▶ **Assigned task**: Every line in the listing below that holds the word "documentclass" should be returned.
• • • •
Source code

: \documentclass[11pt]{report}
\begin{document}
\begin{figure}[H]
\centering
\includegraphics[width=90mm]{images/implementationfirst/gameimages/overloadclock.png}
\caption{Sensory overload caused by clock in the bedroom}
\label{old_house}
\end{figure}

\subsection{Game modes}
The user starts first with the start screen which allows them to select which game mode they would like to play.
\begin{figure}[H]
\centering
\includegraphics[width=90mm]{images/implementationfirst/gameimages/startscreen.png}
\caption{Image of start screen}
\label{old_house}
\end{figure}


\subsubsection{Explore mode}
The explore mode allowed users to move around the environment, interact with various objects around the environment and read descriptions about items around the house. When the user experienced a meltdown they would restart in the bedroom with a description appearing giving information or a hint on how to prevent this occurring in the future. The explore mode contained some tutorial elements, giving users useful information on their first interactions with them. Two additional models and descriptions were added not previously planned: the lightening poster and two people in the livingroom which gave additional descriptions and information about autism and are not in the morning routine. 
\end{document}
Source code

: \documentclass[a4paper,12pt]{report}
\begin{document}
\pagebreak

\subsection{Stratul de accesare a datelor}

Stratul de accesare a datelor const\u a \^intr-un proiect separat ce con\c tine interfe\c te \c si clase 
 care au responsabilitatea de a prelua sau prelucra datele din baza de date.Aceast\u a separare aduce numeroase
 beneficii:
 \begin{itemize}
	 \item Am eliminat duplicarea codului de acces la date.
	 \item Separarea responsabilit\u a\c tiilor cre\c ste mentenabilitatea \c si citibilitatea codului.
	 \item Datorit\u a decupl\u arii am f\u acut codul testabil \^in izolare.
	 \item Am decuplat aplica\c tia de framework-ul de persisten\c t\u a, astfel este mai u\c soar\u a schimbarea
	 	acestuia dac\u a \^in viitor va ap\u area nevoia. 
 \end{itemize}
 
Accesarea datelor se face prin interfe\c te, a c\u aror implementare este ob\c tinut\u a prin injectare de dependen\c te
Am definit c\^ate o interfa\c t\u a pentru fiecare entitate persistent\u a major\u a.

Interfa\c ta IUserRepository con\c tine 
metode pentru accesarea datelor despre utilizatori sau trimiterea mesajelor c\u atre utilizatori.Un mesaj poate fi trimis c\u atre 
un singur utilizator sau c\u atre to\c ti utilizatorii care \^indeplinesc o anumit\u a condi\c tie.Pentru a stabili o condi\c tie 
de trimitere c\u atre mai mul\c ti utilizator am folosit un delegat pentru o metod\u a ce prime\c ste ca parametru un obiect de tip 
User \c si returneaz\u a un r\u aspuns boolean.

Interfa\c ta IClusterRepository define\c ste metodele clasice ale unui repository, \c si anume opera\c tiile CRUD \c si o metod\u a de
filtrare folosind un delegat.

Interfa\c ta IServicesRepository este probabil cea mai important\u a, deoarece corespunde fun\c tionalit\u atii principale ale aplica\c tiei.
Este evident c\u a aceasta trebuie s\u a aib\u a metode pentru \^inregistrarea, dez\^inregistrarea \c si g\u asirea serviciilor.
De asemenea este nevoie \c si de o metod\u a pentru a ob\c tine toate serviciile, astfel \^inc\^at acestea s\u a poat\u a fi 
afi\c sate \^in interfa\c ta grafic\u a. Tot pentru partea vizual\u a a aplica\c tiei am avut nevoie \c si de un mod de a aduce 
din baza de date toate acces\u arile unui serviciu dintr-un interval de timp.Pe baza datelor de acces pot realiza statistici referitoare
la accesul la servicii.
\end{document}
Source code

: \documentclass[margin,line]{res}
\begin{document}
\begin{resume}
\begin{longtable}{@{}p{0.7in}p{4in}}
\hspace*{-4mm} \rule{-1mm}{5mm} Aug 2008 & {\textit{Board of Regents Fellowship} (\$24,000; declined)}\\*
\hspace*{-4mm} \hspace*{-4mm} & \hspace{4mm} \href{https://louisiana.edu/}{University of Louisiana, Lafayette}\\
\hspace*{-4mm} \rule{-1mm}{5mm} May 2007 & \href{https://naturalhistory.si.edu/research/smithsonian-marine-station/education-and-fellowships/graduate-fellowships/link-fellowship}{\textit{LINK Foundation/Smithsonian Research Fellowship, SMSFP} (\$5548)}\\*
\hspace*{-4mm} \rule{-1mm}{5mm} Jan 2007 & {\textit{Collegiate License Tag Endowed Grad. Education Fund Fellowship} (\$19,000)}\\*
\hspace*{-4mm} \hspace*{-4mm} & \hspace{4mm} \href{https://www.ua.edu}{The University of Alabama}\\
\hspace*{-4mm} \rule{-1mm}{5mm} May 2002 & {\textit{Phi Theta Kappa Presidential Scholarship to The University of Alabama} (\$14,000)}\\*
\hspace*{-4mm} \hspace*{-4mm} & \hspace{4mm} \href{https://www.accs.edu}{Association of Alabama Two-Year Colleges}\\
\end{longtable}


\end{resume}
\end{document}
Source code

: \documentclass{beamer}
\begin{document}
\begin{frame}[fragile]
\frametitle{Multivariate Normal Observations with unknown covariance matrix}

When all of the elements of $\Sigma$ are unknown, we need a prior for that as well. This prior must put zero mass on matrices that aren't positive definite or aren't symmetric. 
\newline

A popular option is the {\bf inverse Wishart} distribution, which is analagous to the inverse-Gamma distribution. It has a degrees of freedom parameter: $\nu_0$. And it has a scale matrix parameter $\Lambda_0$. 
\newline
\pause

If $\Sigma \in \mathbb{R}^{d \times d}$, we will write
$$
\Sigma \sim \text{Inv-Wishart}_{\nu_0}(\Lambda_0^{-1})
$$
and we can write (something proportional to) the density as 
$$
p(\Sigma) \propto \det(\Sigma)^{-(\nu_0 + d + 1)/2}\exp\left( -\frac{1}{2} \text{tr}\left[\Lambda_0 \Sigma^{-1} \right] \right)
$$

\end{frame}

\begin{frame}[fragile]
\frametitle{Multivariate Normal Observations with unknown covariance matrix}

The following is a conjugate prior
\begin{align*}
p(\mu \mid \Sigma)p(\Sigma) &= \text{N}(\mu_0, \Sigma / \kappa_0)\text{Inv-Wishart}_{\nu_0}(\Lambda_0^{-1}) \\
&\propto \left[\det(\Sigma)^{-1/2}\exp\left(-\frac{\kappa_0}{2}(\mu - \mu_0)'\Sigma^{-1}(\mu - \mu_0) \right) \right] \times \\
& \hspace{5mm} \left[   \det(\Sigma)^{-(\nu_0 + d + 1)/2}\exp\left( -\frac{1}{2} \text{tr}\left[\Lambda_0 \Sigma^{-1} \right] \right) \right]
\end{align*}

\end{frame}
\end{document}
• • • •
▶ **Answer for the task**:
: \documentclass[11pt]{report}
: \documentclass[a4paper,12pt]{report}
: \documentclass[margin,line]{res}
: \documentclass{beamer}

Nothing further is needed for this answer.